As an improvement to the present invention, the security protection policy includes: 1. stopping after collision, namely immediately enabling the servo driver to be disconnected by the control system after the robot control system detects a collision signal; or 2, switching the control mode by the robot control system after collision, and converting the position mode into a moment mode; or 3, after the collision, the robot changes the original motion track and leaves the collision area.
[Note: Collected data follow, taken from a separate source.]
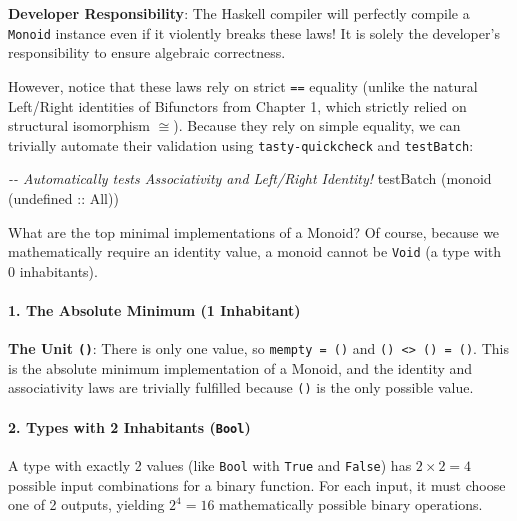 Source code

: \documentclass[
]{article}
\newenvironment{Shaded}{}{}
\newcommand{\CommentTok}[1]{\textcolor[rgb]{0.38,0.63,0.69}{\textit{#1}}}
\newcommand{\DataTypeTok}[1]{\textcolor[rgb]{0.56,0.13,0.00}{#1}}
\newcommand{\FunctionTok}[1]{\textcolor[rgb]{0.02,0.16,0.49}{#1}}
\newcommand{\NormalTok}[1]{#1}
\newcommand{\OtherTok}[1]{\textcolor[rgb]{0.00,0.44,0.13}{#1}}
\begin{document}
\textbf{Developer Responsibility}: The Haskell compiler will perfectly
compile a \texttt{Monoid} instance even if it violently breaks these
laws! It is solely the developer's responsibility to ensure algebraic
correctness.

However, notice that these laws rely on strict \texttt{==} equality
(unlike the natural Left/Right identities of Bifunctors from Chapter 1,
which strictly relied on structural isomorphism \(\cong\)). Because they
rely on simple equality, we can trivially automate their validation
using \texttt{tasty-quickcheck} and \texttt{testBatch}:

\begin{Shaded}
\begin{Highlighting}[]
\CommentTok{{-}{-} Automatically tests Associativity and Left/Right Identity!}
\NormalTok{testBatch (monoid (}\FunctionTok{undefined}\OtherTok{ ::} \DataTypeTok{All}\NormalTok{))}
\end{Highlighting}
\end{Shaded}

What are the top minimal implementations of a Monoid? Of course, because
we mathematically require an identity value, a monoid cannot be
\texttt{Void} (a type with 0 inhabitants).

\paragraph{1. The Absolute Minimum (1
Inhabitant)}\label{the-absolute-minimum-1-inhabitant}

\textbf{The Unit \texttt{()}}: There is only one value, so
\texttt{mempty\ =\ ()} and
\texttt{()\ \textless{}\textgreater{}\ ()\ =\ ()}. This is the absolute
minimum implementation of a Monoid, and the identity and associativity
laws are trivially fulfilled because \texttt{()} is the only possible
value.

\paragraph{\texorpdfstring{2. Types with 2 Inhabitants
(\texttt{Bool})}{2. Types with 2 Inhabitants (Bool)}}\label{types-with-2-inhabitants-bool}

A type with exactly 2 values (like \texttt{Bool} with \texttt{True} and
\texttt{False}) has \(2 \times 2 = 4\) possible input combinations for a
binary function. For each input, it must choose one of 2 outputs,
yielding \(2^4 = 16\) mathematically possible binary operations.
\end{document}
Preferably, the present invention further comprises:
the monocular binocular stereo matching module 47 is used for constructing a monocular binocular stereo matching model based on SVS, optimizing geometric constraint conditions on a loss function, and realizing accurate estimation of the depth of a detection target in a monocular image through a left-right view synthesis process and binocular stereo matching;
the convolution feature extraction module 48 is used for performing deep convolution feature extraction by adopting a ResNet model based on the RGB image acquired by the monocular camera;
the human skeleton key point processing module 49 optimizes the structure design of the double-branch depth convolution neural network according to the geometric priori knowledge of the human skeleton joints and the correlation relationship among the joints, realizes the synchronous processing of the joint points and the correlation relationship among the joints, one branch performs human skeleton key point regression in a mode of combining a probability heat map and an offset, and one branch detects the joint correlation information of a plurality of people in an image and forms human skeleton sequence data through bipartite map matching;
the human body skeleton image data processing module 410 is used for reconstructing a human body skeleton image data set by combining the characteristics of an industrial man-machine cooperation scene based on a Microsoft COCO data set, carrying out joint point data annotation by adopting open source alphaphase of Shanghai university of transportation, and obtaining an attitude data set facing the industrial cooperation scene by combining manual adjustment.